Droits de stationnement selon la décision du maire

tableau

Forum des lecteurs d'Iwacu

4 réactions
  1. GACIYUBWENGE

    Bonne mesure si elle bien étudiée. Je suis d’accord avec le précédent commentateur, M Verstehen.

  2. Verstehen

    Pour que les citadins soient fiers de leur ville, ce sacrifice vaut la peine. Mais étant déjà habitué à l’adage de la chèvre qui broute là ou elle est attaché, il faudrait que Monsieur le Maire change l’appellation de sa taxe en un nom qui inclut le projet pour lequel ces fonds seront destinés.
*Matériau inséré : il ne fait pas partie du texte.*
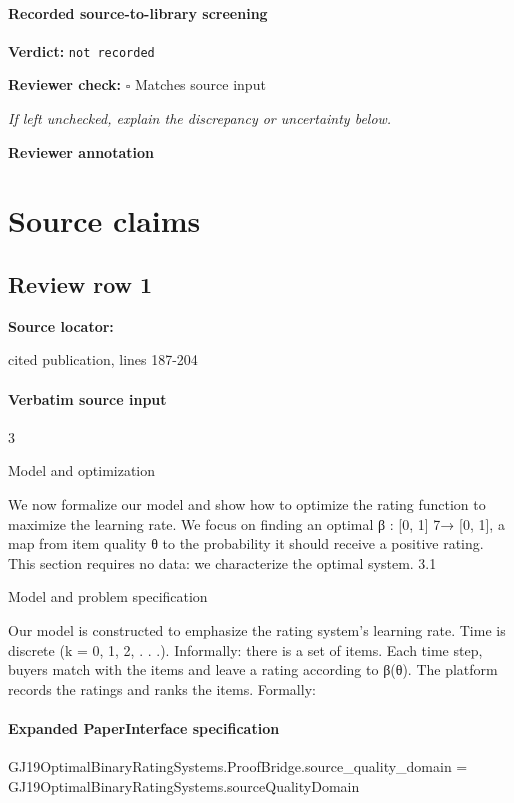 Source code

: \documentclass[10pt]{article}
\newcommand{\reviewerbox}{%
  \par\noindent\fbox{\parbox{0.96\linewidth}{\rule{0pt}{0.38in}}}\par
}
\newcommand{\reviewmatch}[1]{%
  \par\noindent\textbf{Reviewer check:} $\square$\; #1\par
  \noindent\emph{If left unchecked, explain the discrepancy or uncertainty below.}\par
}
\begin{document}
\paragraph{Recorded source-to-library screening}
\textbf{Verdict:} \texttt{not recorded}
\reviewmatch{Matches source input}
\noindent\textbf{Reviewer annotation}\par
\reviewerbox

\clearpage
\hypertarget{source-claim-d4f7ad79732f053c}{}
\hypertarget{source-section-f10b5f68e4acf3dc}{}
\section*{Source claims}
\subsection*{Review row 1}
\textbf{Source locator:} {\footnotesize\raggedright cited publication, lines 187-\allowbreak{}204\par}
\paragraph{Verbatim source input}
\begin{ReviewVerbatim}
3

Model and optimization

We now formalize our model and show how to optimize the rating function to maximize the learning
rate. We focus on finding an optimal β : [0, 1] 7→
[0, 1], a map from item quality θ to the probability
it should receive a positive rating. This section requires no data: we characterize the optimal system.
3.1

Model and problem specification

Our model is constructed to emphasize the rating system’s learning rate. Time is discrete (k =
0, 1, 2, . . .). Informally: there is a set of items. Each
time step, buyers match with the items and leave a
rating according to β(θ). The platform records the
ratings and ranks the items. Formally:
\end{ReviewVerbatim}


\paragraph{Expanded PaperInterface specification}
\begin{ReviewVerbatim}
GJ19OptimalBinaryRatingSystems.ProofBridge.source_quality_domain = GJ19OptimalBinaryRatingSystems.sourceQualityDomain
\end{ReviewVerbatim}
\end{document}
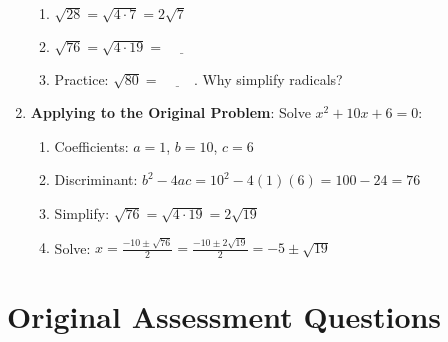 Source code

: \documentclass[12pt]{article}
\begin{document}
\begin{enumerate}[label=25.\arabic*]
\begin{enumerate}[label=\alph*)]
        \item \( \sqrt{28} = \sqrt{4 \cdot 7} = 2\sqrt{7} \)
        \item \( \sqrt{76} = \sqrt{4 \cdot 19} = \underline{\hspace{1cm}} \)
        \item Practice: \( \sqrt{80} = \underline{\hspace{1cm}} \). Why simplify radicals? \underline{\hspace{5cm}}
    \end{enumerate}
    \item \textbf{Applying to the Original Problem}: Solve \( x^2 + 10x + 6 = 0 \):
    \begin{enumerate}[label=\alph*)]
        \item Coefficients: \( a = 1 \), \( b = 10 \), \( c = 6 \)
        \item Discriminant: \( b^2 - 4ac = 10^2 - 4(1)(6) = 100 - 24 = 76 \)
        \item Simplify: \( \sqrt{76} = \sqrt{4 \cdot 19} = 2\sqrt{19} \)
        \item Solve: \( x = \frac{-10 \pm \sqrt{76}}{2} = \frac{-10 \pm 2\sqrt{19}}{2} = -5 \pm \sqrt{19} \)
    \end{enumerate}
\end{enumerate}

\section*{Original Assessment Questions}
\end{document}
Pour moi ,je pense que pour que la ville de Bujumbura cesse d’etre ce grand village anarchique et dangereuse que tout le monde connait ,il faudrait collecter les fonds et financer:
    -La mise en place progressive d’un éclairage public digne
    -L’aménagement des trottoirs pour les piétons(pavé)
    -La réinstallation des feux de signalisation(seuls les reliques vous renseigne de cette tentative)
    -Instaurer des hots spots pour la connexion à l’internet abordable si pas gratuit
    -Payer les services d’entretien de la voirie urbaine(bouchage des nids de poule,balayage,peinture etc)
    -Aménager les airs de loisirs(terrains ,jardins,parcs)
    Mais aussi finaliser l’hôtel de ville(la honte) et commencer à économiser pour lâcher l bride aux communes, car décentralisation exige.

  3. an

    Cela rappelle du temps où la polygamie était punie ou plutôt taxée d’un montant de 500,-Francs l’an tout en permettant au contrevenant de rester avec son second bureau.-

    • nunu

      Que deviedra-t-elle si une personne qui ne sera pas a mesure de payer cette taxe supplementaire??????